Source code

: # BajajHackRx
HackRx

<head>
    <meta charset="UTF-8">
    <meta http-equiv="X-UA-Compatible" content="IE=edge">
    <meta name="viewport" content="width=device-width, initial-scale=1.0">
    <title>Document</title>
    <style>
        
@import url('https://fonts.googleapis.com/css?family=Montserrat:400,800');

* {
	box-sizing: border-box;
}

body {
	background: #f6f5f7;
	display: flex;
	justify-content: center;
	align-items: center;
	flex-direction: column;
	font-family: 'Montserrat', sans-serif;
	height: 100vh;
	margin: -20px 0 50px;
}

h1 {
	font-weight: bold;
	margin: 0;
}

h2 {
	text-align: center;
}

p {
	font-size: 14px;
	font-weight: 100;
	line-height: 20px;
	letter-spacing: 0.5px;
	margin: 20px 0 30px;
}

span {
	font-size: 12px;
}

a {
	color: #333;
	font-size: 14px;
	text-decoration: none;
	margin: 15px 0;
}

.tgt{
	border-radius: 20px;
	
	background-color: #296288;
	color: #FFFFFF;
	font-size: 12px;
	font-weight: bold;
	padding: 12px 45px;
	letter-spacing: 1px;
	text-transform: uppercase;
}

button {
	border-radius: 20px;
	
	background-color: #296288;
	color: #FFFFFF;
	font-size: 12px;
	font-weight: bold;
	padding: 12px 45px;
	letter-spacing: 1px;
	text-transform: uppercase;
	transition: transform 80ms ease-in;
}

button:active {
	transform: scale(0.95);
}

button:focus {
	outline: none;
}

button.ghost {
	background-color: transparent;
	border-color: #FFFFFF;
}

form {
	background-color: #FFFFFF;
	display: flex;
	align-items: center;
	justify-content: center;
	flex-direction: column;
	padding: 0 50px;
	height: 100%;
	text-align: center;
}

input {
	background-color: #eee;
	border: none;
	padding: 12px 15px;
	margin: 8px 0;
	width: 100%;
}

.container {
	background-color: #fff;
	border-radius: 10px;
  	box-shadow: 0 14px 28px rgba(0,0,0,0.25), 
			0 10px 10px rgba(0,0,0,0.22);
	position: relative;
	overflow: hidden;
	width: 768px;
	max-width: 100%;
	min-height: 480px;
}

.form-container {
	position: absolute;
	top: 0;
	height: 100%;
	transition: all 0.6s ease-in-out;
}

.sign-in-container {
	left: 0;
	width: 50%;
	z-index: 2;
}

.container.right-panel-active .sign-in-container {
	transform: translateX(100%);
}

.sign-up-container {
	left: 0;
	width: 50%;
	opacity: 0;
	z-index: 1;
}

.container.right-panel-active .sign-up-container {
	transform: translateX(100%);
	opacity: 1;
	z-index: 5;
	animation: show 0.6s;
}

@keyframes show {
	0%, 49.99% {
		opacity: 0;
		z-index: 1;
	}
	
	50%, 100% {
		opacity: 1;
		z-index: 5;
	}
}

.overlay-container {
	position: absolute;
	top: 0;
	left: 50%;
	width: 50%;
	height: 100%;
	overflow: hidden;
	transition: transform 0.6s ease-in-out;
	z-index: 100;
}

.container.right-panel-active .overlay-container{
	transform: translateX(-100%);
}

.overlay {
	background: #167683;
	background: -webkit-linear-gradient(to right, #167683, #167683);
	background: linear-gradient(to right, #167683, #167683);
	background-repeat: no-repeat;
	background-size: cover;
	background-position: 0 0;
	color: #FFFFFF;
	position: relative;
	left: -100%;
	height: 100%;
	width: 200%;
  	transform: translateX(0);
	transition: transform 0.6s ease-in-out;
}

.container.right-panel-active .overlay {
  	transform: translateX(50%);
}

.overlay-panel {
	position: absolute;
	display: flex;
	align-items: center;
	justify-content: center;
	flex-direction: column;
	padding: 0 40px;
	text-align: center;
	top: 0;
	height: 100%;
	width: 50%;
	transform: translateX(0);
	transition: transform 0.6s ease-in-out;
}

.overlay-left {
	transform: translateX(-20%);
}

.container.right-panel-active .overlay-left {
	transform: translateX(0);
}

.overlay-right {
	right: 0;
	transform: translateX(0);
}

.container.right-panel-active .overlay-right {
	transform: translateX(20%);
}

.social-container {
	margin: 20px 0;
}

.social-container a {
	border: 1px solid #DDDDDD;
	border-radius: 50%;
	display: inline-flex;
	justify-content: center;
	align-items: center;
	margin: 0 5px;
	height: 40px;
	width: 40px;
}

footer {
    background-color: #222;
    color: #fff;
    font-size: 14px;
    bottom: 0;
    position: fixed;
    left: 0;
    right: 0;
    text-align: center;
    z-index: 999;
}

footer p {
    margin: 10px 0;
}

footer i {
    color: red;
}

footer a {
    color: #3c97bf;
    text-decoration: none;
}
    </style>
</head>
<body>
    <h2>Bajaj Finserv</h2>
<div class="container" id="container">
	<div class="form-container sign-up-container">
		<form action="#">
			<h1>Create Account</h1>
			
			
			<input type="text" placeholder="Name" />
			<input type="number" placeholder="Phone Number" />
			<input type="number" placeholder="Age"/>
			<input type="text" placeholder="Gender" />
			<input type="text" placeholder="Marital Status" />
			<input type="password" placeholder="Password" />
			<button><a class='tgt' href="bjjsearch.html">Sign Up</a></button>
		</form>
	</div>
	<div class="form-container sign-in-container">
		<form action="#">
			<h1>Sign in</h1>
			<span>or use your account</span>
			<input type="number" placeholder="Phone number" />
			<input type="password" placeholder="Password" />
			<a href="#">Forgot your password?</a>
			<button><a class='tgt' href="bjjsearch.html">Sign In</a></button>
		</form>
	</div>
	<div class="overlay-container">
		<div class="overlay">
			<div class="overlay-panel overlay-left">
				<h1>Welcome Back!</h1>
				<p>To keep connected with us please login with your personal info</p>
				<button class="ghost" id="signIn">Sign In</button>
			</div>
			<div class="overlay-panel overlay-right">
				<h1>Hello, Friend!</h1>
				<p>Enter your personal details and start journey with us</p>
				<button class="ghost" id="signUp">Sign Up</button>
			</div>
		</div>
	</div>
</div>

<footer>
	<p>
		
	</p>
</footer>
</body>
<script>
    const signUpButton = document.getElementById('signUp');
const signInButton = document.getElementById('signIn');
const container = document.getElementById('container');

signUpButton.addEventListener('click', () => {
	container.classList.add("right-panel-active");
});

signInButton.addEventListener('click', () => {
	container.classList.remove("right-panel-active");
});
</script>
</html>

════════════════

PROBLEM TO SOLVE: Wherever a line in the data above holds "signInButton", copy that line.

ANSWER BOX:
const signInButton = document.getElementById('signIn');
signInButton.addEventListener('click', () => {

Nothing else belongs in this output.